The short answer to that last, partially rhetorical, question (has there been too many of them in this piece?) is ‘no’, you haven’t’ - but you need people to tell you that. 

I’m seeing really good signs here, of a group of players with a degree of empathy, and plenty of comradeship. It is not just the coaches who sound their approval at particularly good pieces of play, of which I have seen plenty this week. 

The squad

Think of whatever you do, for a living, or at school, or wherever it may be. It feels good when a boss, a teacher or a client praises you; but it’s even better when it’s a co-worker, a peer, a mate. 

This part of the season is the easy bit, really. We want to win pre-season games, but there are no points for it, and it is barely remembered come May. If you went around the fans of every club in Sky Bet League One, you would get about half thinking they can go up, about 75% saying they’ll be pushing for the play-offs, and pretty much all of them thinking top half is easily attainable. 

The bonds built in a week like this, where waking hours are spent, if not training, then eating together, playing table tennis together, popping to the shop together, having a coffee together. Ultimately, we demand that players play for the shirt, for the fans, for themselves. But I think the most powerful motivation is not letting your mate down. 

At some point, we’ll be a goal down at half-time away at Lincoln or something, and that’s when the crunch comes. How do you react? How do you renew belief? And how do you not only do that for yourself, but turn to your oppo sitting next to you and say ‘hey – we can ******* do this’?

If we are sitting here this time next year, and the fixture list ingrained in our brains says ‘Championship’ and not ‘League One’, we will rightly laud good acquisitions and strong tactical decisions for why we got there. We probably won’t put it down to a game of Uno and someone passing the pepper in Austria, but it plays its part. It’s a building block.

Actually, no, it’s the foundations that allow the building blocks to be constructed. I’m privileged; I’m witnessing the construction first-hand, and I trust our new architect and his foremen even more having watched their studious, detailed methods. I don’t believe this to be a sticks-or-straw edifice. Tom Cleverley knows his blueprint, is close to assembling his materials. Nearly time to move in. 

Caleb Roberts Joe Hatch Owen Oseni shake hands with fans

A final word to our supporters who are out here. It is not easy to get to where we are this week. It takes time, money, effort, logistical headaches, conversations with employers, partners, etc. But here they are, and there will be even more at the game on Friday, I’m sure. You have to admire that desire, to come and see your team play wherever they are. 

But the effort made by the fans mirrors everything we have been discussing about the players.

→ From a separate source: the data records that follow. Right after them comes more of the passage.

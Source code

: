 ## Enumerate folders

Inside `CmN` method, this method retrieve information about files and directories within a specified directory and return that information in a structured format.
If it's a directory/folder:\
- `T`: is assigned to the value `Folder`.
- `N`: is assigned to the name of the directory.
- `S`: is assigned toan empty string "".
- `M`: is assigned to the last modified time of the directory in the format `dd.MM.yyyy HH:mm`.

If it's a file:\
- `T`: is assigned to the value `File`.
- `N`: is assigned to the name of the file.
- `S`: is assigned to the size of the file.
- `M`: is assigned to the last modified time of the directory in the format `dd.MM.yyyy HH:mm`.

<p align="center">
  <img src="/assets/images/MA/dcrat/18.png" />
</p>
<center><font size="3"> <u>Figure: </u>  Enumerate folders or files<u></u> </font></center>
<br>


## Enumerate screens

For the supporters, most I would assume are travelling with others, who may or may not share their passion for the Greens, it too is about forging a bond. 

When they tell the story in years to come about heading to Austria, it won’t be: ‘yeah, we played Eintracht Braunschweig, and we won/lost/drew, and X or Y scored…’. It will be the great bar visited in Innsbruck, or the funny mix-up with the bookings, and ‘oh, do you remember what you said to this player, and he took the mickey out of you? That was class.’

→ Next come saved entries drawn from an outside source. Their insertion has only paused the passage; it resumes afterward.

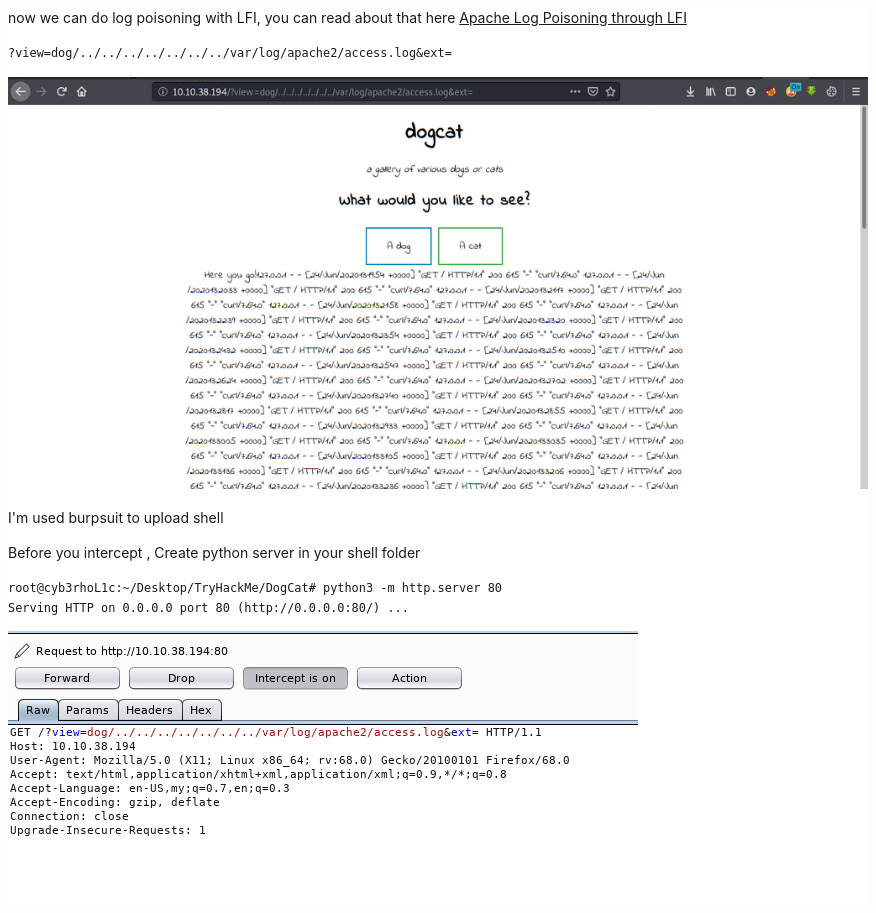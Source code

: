 now we can do log poisoning with LFI, you can read about that here [Apache Log Poisoning through LFI](https://www.hackingarticles.in/apache-log-poisoning-through-lfi/)

`?view=dog/../../../../../../../var/log/apache2/access.log&ext=`

![Desktop View](/assets/img/sample/DogCat/7.png)

I'm used burpsuit to upload shell 

Before you intercept , Create python server in your shell folder 

```
root@cyb3rhoL1c:~/Desktop/TryHackMe/DogCat# python3 -m http.server 80
Serving HTTP on 0.0.0.0 port 80 (http://0.0.0.0:80/) ...

```

![Desktop View](/assets/img/sample/DogCat/8.png)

That’s what football is. It’s a million miles away from being purely a solo initiative. It’s about you and your mates. Sometimes that is one pal you’ve travelled to Austria with. Sometimes it’s 10 comrades crossing the white line in that all-important game to clinch promotion. Sometimes it’s being with 1,500 mates in an away end, or 16,000 bosom buddies filling Home Park. 

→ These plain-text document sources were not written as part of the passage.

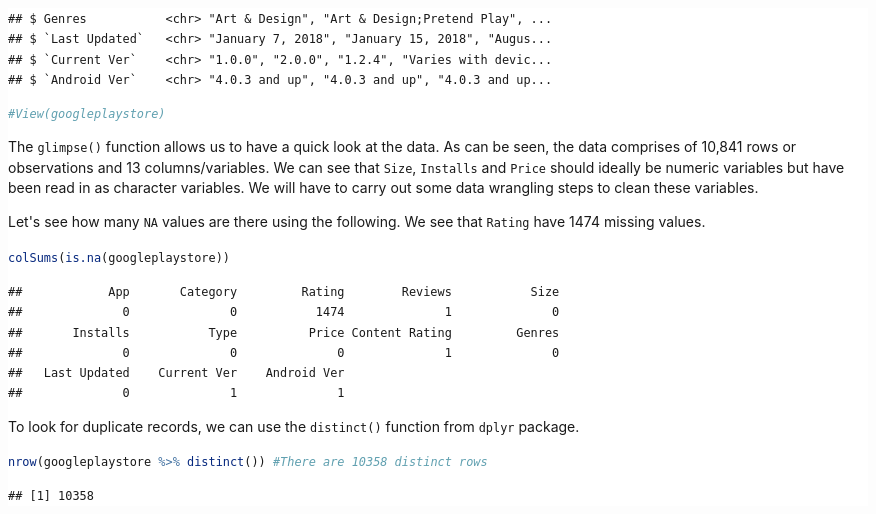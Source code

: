     ## $ Genres           <chr> "Art & Design", "Art & Design;Pretend Play", ...
    ## $ `Last Updated`   <chr> "January 7, 2018", "January 15, 2018", "Augus...
    ## $ `Current Ver`    <chr> "1.0.0", "2.0.0", "1.2.4", "Varies with devic...
    ## $ `Android Ver`    <chr> "4.0.3 and up", "4.0.3 and up", "4.0.3 and up...

``` r
#View(googleplaystore)
```

The `glimpse()` function allows us to have a quick look at the data. As can be seen, the data comprises of 10,841 rows or observations and 13 columns/variables. We can see that `Size`, `Installs` and `Price` should ideally be numeric variables but have been read in as character variables. We will have to carry out some data wrangling steps to clean these variables.

Let's see how many `NA` values are there using the following. We see that `Rating` have 1474 missing values.

``` r
colSums(is.na(googleplaystore))
```

    ##            App       Category         Rating        Reviews           Size 
    ##              0              0           1474              1              0 
    ##       Installs           Type          Price Content Rating         Genres 
    ##              0              0              0              1              0 
    ##   Last Updated    Current Ver    Android Ver 
    ##              0              1              1

To look for duplicate records, we can use the `distinct()` function from `dplyr` package.

``` r
nrow(googleplaystore %>% distinct()) #There are 10358 distinct rows
```

    ## [1] 10358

But sometimes it is all about you, too. Making sure you make the best memories for yourself, whether that is shaking hands with your favourite player or bagging a last-minute winner. 

Or, yes, swimming in a lovely lake. The people I was with encouraged me, didn’t pressure me, and their support made me overcome what may seem a trivial little fear, but they likely won’t know, unless they read this, what it meant to me. Actually, I’m going to make sure I tell them.